- WHAT YOU SHOULD DO:
Your answer should consist of the lines holding "짬뽕해야", copied from the material below.

- GIVEN RECORDS:
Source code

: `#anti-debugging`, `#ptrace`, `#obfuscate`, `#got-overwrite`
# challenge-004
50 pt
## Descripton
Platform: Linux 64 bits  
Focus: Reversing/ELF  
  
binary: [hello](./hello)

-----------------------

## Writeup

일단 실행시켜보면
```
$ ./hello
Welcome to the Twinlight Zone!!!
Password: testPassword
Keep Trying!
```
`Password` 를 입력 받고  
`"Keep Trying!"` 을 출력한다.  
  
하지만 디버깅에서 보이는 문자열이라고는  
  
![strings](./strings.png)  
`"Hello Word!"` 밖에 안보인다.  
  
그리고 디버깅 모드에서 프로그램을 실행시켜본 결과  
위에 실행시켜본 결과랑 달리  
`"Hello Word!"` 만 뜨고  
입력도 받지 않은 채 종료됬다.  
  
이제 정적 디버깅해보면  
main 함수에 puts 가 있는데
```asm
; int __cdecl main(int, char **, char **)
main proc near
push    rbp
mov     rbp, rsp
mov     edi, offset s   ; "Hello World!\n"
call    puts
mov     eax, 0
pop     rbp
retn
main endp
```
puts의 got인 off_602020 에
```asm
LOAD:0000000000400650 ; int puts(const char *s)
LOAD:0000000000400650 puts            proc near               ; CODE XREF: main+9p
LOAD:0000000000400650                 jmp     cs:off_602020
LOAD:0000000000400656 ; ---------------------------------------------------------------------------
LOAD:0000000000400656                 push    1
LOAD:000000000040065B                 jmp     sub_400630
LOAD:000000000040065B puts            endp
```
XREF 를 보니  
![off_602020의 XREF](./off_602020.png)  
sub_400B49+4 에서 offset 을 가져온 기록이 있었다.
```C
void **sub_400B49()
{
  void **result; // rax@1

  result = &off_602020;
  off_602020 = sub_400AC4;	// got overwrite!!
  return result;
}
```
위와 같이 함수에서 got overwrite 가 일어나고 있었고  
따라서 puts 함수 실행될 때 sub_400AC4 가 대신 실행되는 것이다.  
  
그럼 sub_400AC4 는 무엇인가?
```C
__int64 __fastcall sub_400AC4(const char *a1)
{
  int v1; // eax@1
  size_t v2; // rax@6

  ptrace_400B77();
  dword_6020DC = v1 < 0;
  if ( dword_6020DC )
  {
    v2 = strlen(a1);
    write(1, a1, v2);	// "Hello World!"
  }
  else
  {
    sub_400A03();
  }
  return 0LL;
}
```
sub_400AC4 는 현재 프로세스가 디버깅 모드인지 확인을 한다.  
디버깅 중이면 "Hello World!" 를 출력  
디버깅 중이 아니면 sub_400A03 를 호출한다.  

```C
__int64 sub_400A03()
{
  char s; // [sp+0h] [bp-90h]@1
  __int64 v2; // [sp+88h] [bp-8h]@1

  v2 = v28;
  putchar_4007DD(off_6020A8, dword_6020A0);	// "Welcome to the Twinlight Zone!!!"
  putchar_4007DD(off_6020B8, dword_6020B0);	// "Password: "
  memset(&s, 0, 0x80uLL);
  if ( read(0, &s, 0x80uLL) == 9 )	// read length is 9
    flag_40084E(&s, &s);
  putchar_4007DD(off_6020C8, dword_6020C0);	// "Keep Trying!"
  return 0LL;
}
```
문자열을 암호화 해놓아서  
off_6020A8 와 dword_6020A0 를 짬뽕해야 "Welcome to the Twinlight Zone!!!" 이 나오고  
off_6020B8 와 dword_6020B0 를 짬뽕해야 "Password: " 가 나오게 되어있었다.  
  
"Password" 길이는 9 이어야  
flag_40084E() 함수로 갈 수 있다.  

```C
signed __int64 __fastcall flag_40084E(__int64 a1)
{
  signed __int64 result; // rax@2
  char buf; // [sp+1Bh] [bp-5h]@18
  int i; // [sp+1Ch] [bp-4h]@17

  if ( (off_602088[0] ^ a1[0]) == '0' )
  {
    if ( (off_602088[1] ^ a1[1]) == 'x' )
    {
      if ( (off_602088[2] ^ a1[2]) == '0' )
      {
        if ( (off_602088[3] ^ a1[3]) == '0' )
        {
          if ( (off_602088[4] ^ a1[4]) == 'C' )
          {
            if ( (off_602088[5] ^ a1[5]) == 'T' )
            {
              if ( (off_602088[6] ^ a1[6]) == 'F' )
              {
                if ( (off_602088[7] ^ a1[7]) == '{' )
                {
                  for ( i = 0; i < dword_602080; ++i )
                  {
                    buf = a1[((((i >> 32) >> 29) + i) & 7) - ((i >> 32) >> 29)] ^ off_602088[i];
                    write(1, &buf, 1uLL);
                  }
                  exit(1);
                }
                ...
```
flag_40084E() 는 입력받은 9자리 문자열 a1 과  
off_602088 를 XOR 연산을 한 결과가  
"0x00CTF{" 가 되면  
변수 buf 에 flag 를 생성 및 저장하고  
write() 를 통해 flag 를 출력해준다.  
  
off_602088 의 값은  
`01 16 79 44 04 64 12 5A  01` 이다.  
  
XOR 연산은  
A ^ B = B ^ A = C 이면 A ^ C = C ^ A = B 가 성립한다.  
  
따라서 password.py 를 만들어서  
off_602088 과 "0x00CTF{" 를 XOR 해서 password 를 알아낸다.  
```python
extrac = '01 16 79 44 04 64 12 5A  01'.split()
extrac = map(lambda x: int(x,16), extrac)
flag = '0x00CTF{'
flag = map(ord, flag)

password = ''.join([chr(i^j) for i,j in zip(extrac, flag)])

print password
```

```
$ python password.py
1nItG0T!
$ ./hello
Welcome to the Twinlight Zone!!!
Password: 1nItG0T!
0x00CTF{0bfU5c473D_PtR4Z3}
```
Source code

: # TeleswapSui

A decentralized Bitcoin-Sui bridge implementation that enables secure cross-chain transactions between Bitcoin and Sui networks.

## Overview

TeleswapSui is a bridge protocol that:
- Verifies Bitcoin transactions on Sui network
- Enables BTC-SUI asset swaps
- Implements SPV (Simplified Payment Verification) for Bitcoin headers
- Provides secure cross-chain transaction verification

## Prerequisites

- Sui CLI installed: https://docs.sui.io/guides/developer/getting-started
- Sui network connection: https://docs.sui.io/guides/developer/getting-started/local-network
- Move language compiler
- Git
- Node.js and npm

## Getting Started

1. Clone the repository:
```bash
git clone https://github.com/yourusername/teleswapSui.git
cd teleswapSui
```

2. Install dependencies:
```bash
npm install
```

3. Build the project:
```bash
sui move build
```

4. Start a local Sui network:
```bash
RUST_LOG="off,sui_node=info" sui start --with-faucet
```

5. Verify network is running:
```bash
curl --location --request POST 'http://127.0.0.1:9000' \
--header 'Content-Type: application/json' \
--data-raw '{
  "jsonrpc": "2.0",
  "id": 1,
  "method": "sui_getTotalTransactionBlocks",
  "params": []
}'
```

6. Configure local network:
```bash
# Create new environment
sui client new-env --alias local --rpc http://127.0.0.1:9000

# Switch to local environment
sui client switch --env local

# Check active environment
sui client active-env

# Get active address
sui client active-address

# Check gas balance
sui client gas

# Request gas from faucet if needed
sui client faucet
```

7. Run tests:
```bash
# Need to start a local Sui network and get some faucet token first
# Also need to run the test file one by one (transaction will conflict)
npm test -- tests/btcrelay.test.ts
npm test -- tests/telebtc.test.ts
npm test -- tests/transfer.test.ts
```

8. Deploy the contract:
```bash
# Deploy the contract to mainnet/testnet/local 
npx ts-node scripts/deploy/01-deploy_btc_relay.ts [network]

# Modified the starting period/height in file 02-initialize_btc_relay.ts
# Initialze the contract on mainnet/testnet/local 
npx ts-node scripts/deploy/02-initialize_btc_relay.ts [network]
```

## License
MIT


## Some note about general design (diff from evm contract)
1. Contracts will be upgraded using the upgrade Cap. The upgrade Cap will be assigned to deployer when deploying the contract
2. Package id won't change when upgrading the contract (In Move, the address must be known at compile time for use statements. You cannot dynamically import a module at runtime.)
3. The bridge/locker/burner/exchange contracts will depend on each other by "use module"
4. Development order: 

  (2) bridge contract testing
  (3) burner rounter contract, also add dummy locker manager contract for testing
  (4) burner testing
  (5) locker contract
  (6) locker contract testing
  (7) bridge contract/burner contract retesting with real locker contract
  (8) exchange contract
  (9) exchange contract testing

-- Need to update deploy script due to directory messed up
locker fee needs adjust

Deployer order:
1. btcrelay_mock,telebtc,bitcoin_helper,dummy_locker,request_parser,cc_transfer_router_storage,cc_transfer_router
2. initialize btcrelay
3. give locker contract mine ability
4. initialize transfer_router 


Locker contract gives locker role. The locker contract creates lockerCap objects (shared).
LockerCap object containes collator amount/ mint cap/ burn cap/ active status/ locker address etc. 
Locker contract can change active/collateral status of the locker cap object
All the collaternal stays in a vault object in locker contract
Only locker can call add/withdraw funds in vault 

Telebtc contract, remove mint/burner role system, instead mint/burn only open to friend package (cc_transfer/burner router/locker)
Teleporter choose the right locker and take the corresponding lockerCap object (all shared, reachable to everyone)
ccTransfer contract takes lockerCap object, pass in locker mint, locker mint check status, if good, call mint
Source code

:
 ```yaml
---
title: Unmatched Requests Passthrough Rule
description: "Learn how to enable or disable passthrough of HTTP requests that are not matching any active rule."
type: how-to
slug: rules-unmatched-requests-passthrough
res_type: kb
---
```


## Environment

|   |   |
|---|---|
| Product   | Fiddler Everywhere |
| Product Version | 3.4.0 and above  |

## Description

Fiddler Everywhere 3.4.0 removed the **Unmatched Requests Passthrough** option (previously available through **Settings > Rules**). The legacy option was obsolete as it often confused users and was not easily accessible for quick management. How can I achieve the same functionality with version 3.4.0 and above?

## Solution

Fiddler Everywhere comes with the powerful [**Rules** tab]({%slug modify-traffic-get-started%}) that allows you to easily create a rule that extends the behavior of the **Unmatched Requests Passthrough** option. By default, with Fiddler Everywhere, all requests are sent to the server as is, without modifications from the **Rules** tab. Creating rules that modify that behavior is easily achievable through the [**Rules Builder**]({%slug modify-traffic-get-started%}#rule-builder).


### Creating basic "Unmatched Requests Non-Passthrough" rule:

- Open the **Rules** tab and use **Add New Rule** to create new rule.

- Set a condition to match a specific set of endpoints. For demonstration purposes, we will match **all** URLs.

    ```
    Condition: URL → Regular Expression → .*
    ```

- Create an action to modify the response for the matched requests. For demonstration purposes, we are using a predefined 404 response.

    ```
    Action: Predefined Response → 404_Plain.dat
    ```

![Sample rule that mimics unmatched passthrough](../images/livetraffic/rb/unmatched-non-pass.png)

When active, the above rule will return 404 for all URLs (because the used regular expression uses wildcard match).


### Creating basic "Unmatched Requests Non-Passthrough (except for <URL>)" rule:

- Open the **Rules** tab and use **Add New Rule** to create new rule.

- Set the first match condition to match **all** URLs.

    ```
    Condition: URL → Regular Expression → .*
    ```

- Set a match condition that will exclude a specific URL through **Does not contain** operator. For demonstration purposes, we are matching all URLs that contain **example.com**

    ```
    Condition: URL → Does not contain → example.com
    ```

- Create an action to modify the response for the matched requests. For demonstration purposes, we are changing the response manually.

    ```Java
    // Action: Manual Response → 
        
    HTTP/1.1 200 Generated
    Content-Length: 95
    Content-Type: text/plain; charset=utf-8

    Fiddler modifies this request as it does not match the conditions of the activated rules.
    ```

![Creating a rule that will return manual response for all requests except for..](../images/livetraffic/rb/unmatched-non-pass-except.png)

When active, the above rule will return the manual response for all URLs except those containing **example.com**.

- RESPONSE FOR THIS EXERCISE:
off_6020A8 와 dword_6020A0 를 짬뽕해야 "Welcome to the Twinlight Zone!!!" 이 나오고  
off_6020B8 와 dword_6020B0 를 짬뽕해야 "Password: " 가 나오게 되어있었다.  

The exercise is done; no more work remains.